Translated and annotated by Jony Rosenne (rosennej@qsm.co.il), January 2001.
Translator Notes:
This standard defines the implementation of Hebrew in identification cards with integrated circuits. It is based on the international standards and specifications relating to "smart cards".
Identification cards with integrated circuits may contain various types of data, for example textual data such as name and address. Textual data must be represented in a uniform manner to allow interoperability between various applications.
The representation of the data in these cards is based on the ASN.1 standard.

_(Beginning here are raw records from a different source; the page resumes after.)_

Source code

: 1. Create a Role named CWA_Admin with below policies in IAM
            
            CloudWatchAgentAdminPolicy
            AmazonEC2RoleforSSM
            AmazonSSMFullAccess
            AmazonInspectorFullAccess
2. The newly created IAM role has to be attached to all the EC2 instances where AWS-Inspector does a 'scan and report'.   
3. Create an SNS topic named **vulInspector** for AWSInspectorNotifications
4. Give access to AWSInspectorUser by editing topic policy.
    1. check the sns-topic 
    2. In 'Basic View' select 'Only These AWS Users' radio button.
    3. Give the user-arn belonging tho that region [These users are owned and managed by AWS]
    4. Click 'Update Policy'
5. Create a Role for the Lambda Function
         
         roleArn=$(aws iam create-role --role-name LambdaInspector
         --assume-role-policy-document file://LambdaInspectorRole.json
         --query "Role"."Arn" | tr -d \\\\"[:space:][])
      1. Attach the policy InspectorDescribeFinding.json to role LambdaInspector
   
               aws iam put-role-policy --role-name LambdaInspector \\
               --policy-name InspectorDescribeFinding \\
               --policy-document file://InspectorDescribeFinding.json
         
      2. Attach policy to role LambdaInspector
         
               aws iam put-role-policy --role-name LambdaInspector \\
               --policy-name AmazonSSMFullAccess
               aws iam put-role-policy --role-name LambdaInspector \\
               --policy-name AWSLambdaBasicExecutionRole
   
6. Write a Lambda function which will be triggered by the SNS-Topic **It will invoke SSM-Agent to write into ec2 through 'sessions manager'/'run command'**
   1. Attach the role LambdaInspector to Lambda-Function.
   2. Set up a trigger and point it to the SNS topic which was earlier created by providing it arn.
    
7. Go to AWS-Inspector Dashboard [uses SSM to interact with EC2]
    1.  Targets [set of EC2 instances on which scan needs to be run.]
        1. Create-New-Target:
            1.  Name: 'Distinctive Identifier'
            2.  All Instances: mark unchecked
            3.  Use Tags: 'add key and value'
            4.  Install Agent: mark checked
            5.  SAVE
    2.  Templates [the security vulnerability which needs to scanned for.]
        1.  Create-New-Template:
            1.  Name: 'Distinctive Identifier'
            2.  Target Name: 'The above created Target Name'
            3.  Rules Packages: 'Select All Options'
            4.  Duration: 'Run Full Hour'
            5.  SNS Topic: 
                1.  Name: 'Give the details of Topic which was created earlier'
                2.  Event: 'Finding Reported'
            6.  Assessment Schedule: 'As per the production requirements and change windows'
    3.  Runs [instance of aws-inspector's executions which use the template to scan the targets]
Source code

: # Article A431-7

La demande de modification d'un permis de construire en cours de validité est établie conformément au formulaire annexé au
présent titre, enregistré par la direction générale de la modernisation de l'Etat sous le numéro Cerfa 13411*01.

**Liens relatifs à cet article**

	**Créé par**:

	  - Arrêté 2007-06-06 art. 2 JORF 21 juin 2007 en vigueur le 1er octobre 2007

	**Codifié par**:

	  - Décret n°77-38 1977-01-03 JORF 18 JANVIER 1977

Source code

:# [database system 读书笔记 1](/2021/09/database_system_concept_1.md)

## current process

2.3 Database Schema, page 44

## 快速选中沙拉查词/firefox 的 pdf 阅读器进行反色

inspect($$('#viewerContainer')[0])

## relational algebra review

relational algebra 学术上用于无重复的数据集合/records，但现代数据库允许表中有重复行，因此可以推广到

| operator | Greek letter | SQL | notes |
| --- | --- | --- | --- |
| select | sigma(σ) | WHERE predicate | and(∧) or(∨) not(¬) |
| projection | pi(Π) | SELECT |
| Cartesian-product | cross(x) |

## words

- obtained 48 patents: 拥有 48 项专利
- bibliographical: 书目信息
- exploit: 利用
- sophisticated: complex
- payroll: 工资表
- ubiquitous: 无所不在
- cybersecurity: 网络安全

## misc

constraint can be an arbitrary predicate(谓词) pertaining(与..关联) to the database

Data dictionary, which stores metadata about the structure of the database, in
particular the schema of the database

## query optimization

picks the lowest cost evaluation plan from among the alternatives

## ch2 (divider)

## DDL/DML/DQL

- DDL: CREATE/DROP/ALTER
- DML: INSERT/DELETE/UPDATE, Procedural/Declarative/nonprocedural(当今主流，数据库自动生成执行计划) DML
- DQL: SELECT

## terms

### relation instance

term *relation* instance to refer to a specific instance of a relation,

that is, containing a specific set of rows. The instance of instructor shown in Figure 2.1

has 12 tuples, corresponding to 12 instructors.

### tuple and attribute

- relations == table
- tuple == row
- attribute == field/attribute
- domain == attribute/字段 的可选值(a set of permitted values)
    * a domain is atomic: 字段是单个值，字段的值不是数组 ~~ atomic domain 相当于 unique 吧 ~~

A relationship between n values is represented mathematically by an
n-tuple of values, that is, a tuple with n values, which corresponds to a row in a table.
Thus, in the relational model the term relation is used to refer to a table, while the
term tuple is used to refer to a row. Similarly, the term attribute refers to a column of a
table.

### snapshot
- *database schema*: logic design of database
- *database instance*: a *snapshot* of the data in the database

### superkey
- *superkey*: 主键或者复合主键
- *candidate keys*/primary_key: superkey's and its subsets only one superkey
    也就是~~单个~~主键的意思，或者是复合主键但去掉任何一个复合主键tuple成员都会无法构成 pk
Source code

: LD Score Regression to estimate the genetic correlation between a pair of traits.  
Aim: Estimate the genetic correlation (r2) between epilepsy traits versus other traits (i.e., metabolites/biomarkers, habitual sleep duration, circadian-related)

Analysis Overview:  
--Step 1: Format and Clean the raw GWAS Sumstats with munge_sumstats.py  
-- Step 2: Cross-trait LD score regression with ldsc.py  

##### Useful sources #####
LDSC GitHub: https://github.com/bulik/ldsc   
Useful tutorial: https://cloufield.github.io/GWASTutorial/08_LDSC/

1.1 This standard defines the uniform implementation of the Hebrew language in identification cards with integrated circuits (ICCs - Integrated Circuit Cards), the rendering of the Hebrew information in them in accordance with the relevant international standards and specifications, and the manner of presenting this information.
1.2 This standard is intended for users of cards that include textual data, and for users of similar technologies, such as contactless cards and integrated circuits that are not integrated in cards but in other devices.

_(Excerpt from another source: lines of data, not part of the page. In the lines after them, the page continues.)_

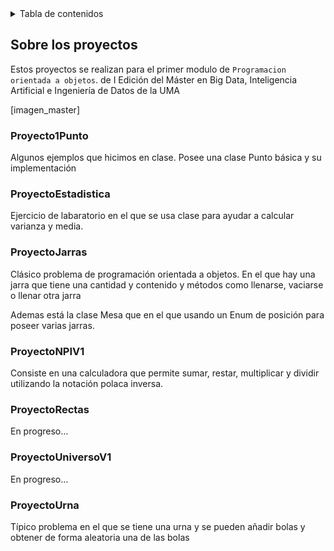 <details>
  <summary>Tabla de contenidos</summary>
  <ol>
    <li>
      <a href="#sobre-los-proyectos">Sobre los proyectos</a>
      <ul>
        <li><a href="#proyecto1punto">Proyecto1Punto</a></li>
        <li><a href="#proyectoestadistica">ProyectoEstadistica</a></li>
        <li><a href="#proyectojarras">ProyectoJarras</a></li>
        <li><a href="#proyectonpiv1">ProyectoNPIV1</a></li>
        <li><a href="#proyectorectas">ProyectoRectas</a></li>
        <li><a href="#proyectouniversov1">ProyectoUniversoV1</a></li>
        <li><a href="#proyectourna">ProyectoUrna</a></li>
      </ul>
    </li>
  </ol>
</details>

<h2 id="sobre-los-proyectos">Sobre los proyectos</h2>
<p>Estos proyectos se realizan para el primer modulo de <code>Programacion orientada a objetos</code>. de I Edición del Máster en Big Data, Inteligencia Artificial e Ingeniería de Datos de la UMA </p>
[imagen_master]

<h3 id="proyecto1punto">Proyecto1Punto</h3>
<p>Algunos ejemplos que hicimos en clase. Posee una clase Punto básica y su implementación</p>

<h3 id="proyectoestadistica">ProyectoEstadistica</h3>
<p>Ejercicio de labaratorio en el que se usa clase para ayudar a calcular varianza y media.</p>

<h3 id="proyectojarras">ProyectoJarras</h3>
<p>Clásico problema de programación orientada a objetos. En el que hay una jarra que tiene una cantidad y contenido y métodos como llenarse, vaciarse o llenar otra jarra </p>
<p>Ademas está la clase Mesa que en el que usando un Enum de posición para poseer varias jarras.</p>

<h3 id="proyectonpiv1">ProyectoNPIV1</h3>
<p>Consiste en una calculadora que permite sumar, restar, multiplicar y dividir utilizando la notación polaca inversa. </p>

<h3 id="proyectorectas">ProyectoRectas</h3>
<p>En progreso...</p>

<h3 id="proyectouniversov1">ProyectoUniversoV1</h3>
<p>En progreso...</p>

<h3 id="proyectourna">ProyectoUrna</h3>
<p>Típico problema en el que se tiene una urna y se pueden añadir bolas y obtener de forma aleatoria una de las bolas</p>


[imagen_master]:https://encrypted-tbn0.gstatic.com/images?q=tbn:ANd9GcSBuLkVwWjNZrSde0iOSGHKUMRodr6hruV9pA&s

| SI 1080.1 (1996) | Information Technology - Definition of Terms:Basic Terminology |
| SI 1080.4 (1996) | Information Technology - Definition of Terms:Data Organization |
| SI 1311 (1989) | Information Processing: ISO 8 bit coded character set for information interchange. [Note: This standard is equivalent to ISO 8859-8.] |
| SI 1489 (1992) | Architecture for implementation of the Hebrew language in telematic systems |
| ISO 7816-4:1995 | Information technology - Identification cards - Integrated circuit(s) cards with contacts - Part 4: Interindustry commands for interchange |
| ISO/IEC 7816-6:1996 | Identification cards - Integrated circuit(s) cards with contacts - Part 6: Interindustry data elements |
| ISO/IEC 8825:1990 | Information technology - Open Systems Interconnection - Specification of Basic Encoding Rules for Abstract Syntax Notation One (ASN.1) |
| ISO/IEC 8825-1:1995 | Information technology - Open Systems Interconnection - Specification of Basic Encoding Rules (BER), Canonical Encoding Rules (CER) and Distinguished Encoding Rules (DER) |
| ISO 8859-1:1987 | Information Processing - 8-bit Single-Byte Coded Graphic Character Sets - Part 1:Latin Alphabet No. 1 |
| ISO 8859-8:1988 | Information Processing - 8-bit Single-Byte Coded Graphic Character Sets - Part 8:Latin/Hebrew Alphabet |
| ISO/IEC 10646-1:1993 | Information Technology - Universal Multiple-Octet Coded Character Set (UCS) - Part 1: Architecture and Basic Multilingual Plane |
| Unicode 2.0 | The Unicode Standard, Version 2.0 (1996) |
Seven characters that guide the bidirectional implicit algorithm in special cases in addition to the analysis of the properties of the text characters. These codes are defined in ISO-10646-1, Annex D. [Note: See this link for the directional formatting codes].
The data in the cards shall be encoded in ASN.1 format, as follows:
ISO 7816-4 specifies the TLV (Tag - Length - Value) method, defined by ISO 8825 and 8825-1. ISO/IEC 7816-6 specifies the encoding of standard data fields, such name and address.
Note: ISO 7816-6 specifies that the name shall be encoded in the Latin script according to ISO 8859-1, and that for languages such as Hebrew, that use a different script, the data shall be transcripted according to a suitable standard (ISO is preparing ISO 259-3).
In accordance with these standards, Hebrew may be encoded in two ways:
For BMPString data the UCS is encoded as two octets (16 bits) per character. The universal character set (UCS-4) is defined in ISO/IEC 10646-1, which is equivalent to Unicode.
The values 32 to 95 are allocated to the parallel values of ISO-8859-1 that are identical also to US-ASCII and to SI 1311.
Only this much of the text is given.